I like you the way you are.
But he can’t say that, because he’s not dating the girl with the soft thighs; he’s dating the one with the skinny, toned ones.
He may very well like me just the way I am.
But he doesn’t like like me just the way I am.
Not like he likes Kylie.
And for the first time, it occurs to me that maybe Ben’s not quite so unaware of my little crush as I’d imagined.
The thought bugs.
And then an even worse horror occurs to me: What if Kylie knows?
What if she knows that I’m breaking the ultimate sister code? What if she and Ben talk about it in the oh, poor chubby Aria kind of way?
My face burns at the prospect, although not with embarrassment so much as shame.

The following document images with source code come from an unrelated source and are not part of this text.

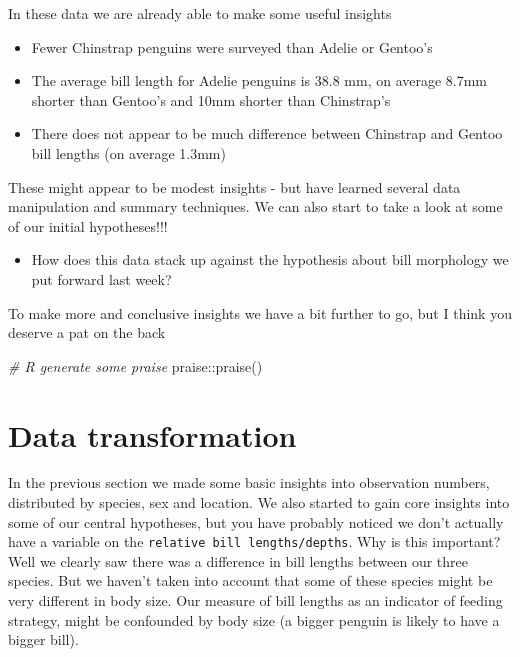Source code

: \documentclass[
]{book}
\makeatletter
\newenvironment{Shaded}{\begin{snugshade}}{\end{snugshade}}
\newcommand{\CommentTok}[1]{\textcolor[rgb]{0.56,0.35,0.01}{\textit{#1}}}
\newcommand{\FunctionTok}[1]{\textcolor[rgb]{0.00,0.00,0.00}{#1}}
\newcommand{\NormalTok}[1]{#1}
\newcommand{\SpecialCharTok}[1]{\textcolor[rgb]{0.00,0.00,0.00}{#1}}
\providecommand{\tightlist}{%
  \setlength{\itemsep}{0pt}\setlength{\parskip}{0pt}}
\newenvironment{kframe}{%
\medskip{}
\setlength{\fboxsep}{.8em}
 \def\at@end@of@kframe{}%
 \ifinner\ifhmode%
  \def\at@end@of@kframe{\end{minipage}}%
  \begin{minipage}{\columnwidth}%
 \fi\fi%
 \def\FrameCommand##1{\hskip\@totalleftmargin \hskip-\fboxsep
 \colorbox{shadecolor}{##1}\hskip-\fboxsep
     \hskip-\linewidth \hskip-\@totalleftmargin \hskip\columnwidth}%
 \MakeFramed {\advance\hsize-\width
   \@totalleftmargin\z@ \linewidth\hsize
   \@setminipage}}%
 {\par\unskip\endMakeFramed%
 \at@end@of@kframe}
\newenvironment{block}[1]
  {
  \begin{itemize}
  \renewcommand{\labelitemi}{
    \raisebox{-.7\height}[0pt][0pt]{
      {\setkeys{Gin}{width=3em,keepaspectratio}\texttt{[image: images/\#1]}}
    }
  }
  \setlength{\fboxsep}{1em}
  \begin{kframe}
  \item
  }
  {
  \end{kframe}
  \end{itemize}
  }
\newenvironment{rmdquestion}
  {\begin{block}{question}}
  {\end{block}}
\makeatother
\begin{document}
In these data we are already able to make some useful insights

\begin{itemize}
\item
  Fewer Chinstrap penguins were surveyed than Adelie or Gentoo's
\item
  The average bill length for Adelie penguins is 38.8 mm, on average 8.7mm shorter than Gentoo's and 10mm shorter than Chinstrap's
\item
  There does not appear to be much difference between Chinstrap and Gentoo bill lengths (on average 1.3mm)
\end{itemize}

These might appear to be modest insights - but have learned several data manipulation and summary techniques. We can also start to take a look at some of our initial hypotheses!!!

\begin{rmdquestion}
\begin{itemize}
\tightlist
\item
  How does this data stack up against the hypothesis about bill
  morphology we put forward last week?
\end{itemize}
\end{rmdquestion}

To make more and conclusive insights we have a bit further to go, but I think you deserve a pat on the back

\begin{Shaded}
\begin{Highlighting}[]
\CommentTok{\# R generate some praise}
\NormalTok{praise}\SpecialCharTok{::}\FunctionTok{praise}\NormalTok{()}
\end{Highlighting}
\end{Shaded}

\hypertarget{data-transformation}{%
\section{Data transformation}\label{data-transformation}}

In the previous section we made some basic insights into observation numbers, distributed by species, sex and location. We also started to gain core insights into some of our central hypotheses, but you have probably noticed we don't actually have a variable on the \texttt{relative\ bill\ lengths/depths}. Why is this important? Well we clearly saw there was a difference in bill lengths between our three species. But we haven't taken into account that some of these species might be very different in body size. Our measure of bill lengths as an indicator of feeding strategy, might be confounded by body size (a bigger penguin is likely to have a bigger bill).
\end{document}
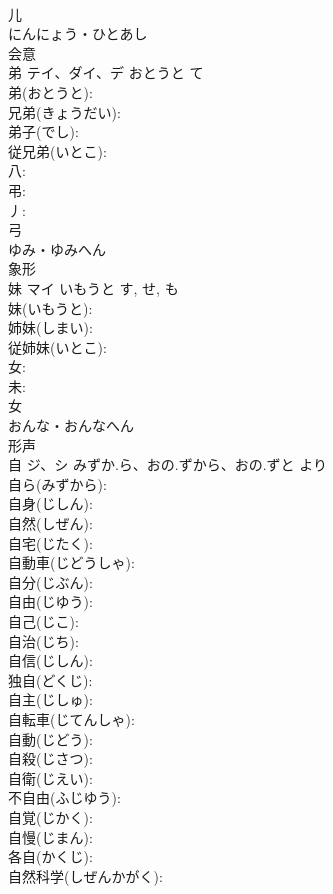 \documentclass[8pt]{extreport}
\begin{document}
\begin{CJK}{UTF8}{min}
\\	儿	
\\	にんにょう・ひとあし	
\\	会意 
\\	弟	テイ、ダイ、デ	おとうと	て	
\\	弟(おとうと): 
\\	兄弟(きょうだい): 
\\	弟子(でし): 
\\	従兄弟(いとこ): 
\\	八: 
\\	弔: 
\\	丿: 
\\	弓	
\\	ゆみ・ゆみへん	
\\	象形 
\\	妹	マイ	いもうと	す, せ, も	
\\	妹(いもうと): 
\\	姉妹(しまい): 
\\	従姉妹(いとこ): 
\\	女: 
\\	未: 
\\	女	
\\	おんな・おんなへん	
\\	形声 
\\	自	ジ、シ	みずか.ら、おの.ずから、おの.ずと	より	
\\	自ら(みずから): 
\\	自身(じしん): 
\\	自然(しぜん): 
\\	自宅(じたく): 
\\	自動車(じどうしゃ): 
\\	自分(じぶん): 
\\	自由(じゆう): 
\\	自己(じこ): 
\\	自治(じち): 
\\	自信(じしん): 
\\	独自(どくじ): 
\\	自主(じしゅ): 
\\	自転車(じてんしゃ): 
\\	自動(じどう): 
\\	自殺(じさつ): 
\\	自衛(じえい): 
\\	不自由(ふじゆう): 
\\	自覚(じかく): 
\\	自慢(じまん): 
\\	各自(かくじ): 
\\	自然科学(しぜんかがく): 

\end{CJK}
\end{document}
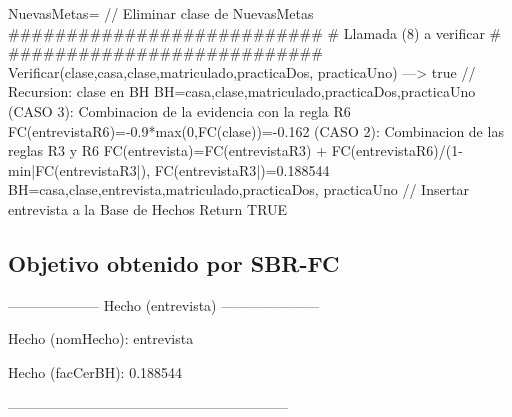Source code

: \begin{listing}[language=Pascal]
	NuevasMetas={} // Eliminar clase de NuevasMetas
  ###########################
  # Llamada (8) a verificar #
  ###########################
	Verificar(clase,{casa,clase,matriculado,practicaDos,
	practicaUno}) ---> true // Recursion: clase en BH
	BH={casa,clase,matriculado,practicaDos,practicaUno}
	(CASO 3): Combinacion de la evidencia con la regla R6
	 FC(entrevista{R6})=-0.9*max(0,FC(clase))=-0.162
	(CASO 2): Combinacion de las reglas R3 y R6
	 FC(entrevista)=FC(entrevista{R3}) + FC(entrevista{R6})/(1-min{|FC(entrevista{R3}|), FC(entrevista{R3}|})=0.188544
	BH={casa,clase,entrevista,matriculado,practicaDos,
	practicaUno} // Insertar entrevista a la Base de Hechos
Return TRUE
\end{listing}

\subsection{Objetivo obtenido por SBR-FC}
\begin{center}
\par -------------------- Hecho (entrevista) ---------------------
\par Hecho (nomHecho): entrevista
\par Hecho (facCerBH): 0.188544
\par ------------------------------------------------------------
\end{center}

Is this what I’ve let myself become?
Really?
I’m terrified that it is.
At school I can fool myself into thinking that I’m in control; that I’m at the helm of my own future.
But back home in Cedar Grove, where everyone overlooks Kylie’s imperfections and where the boy I’ve always adored pops in and out of my life in an ever-platonic nightmare, am I really in control?
Or am I just a passive spectator of my own life?
God.
I am.
That stupid Miles St. Claire and his smug lecturing about my out-of-shapeness being a symptom of my lack of control over my own life is freaking true.
I’m not one of those girls dumb enough to think that a certain number on the scale or certain size on my dress label is going to bring all kinds of happiness. I mean, my sister is a stick and sometimes when she thinks nobody’s watching, she looks thirty seconds away from a breakdown.
But I am sick of feeling like food controls me.
The ice cream and the candy and the chips and, yes, the damn Coke.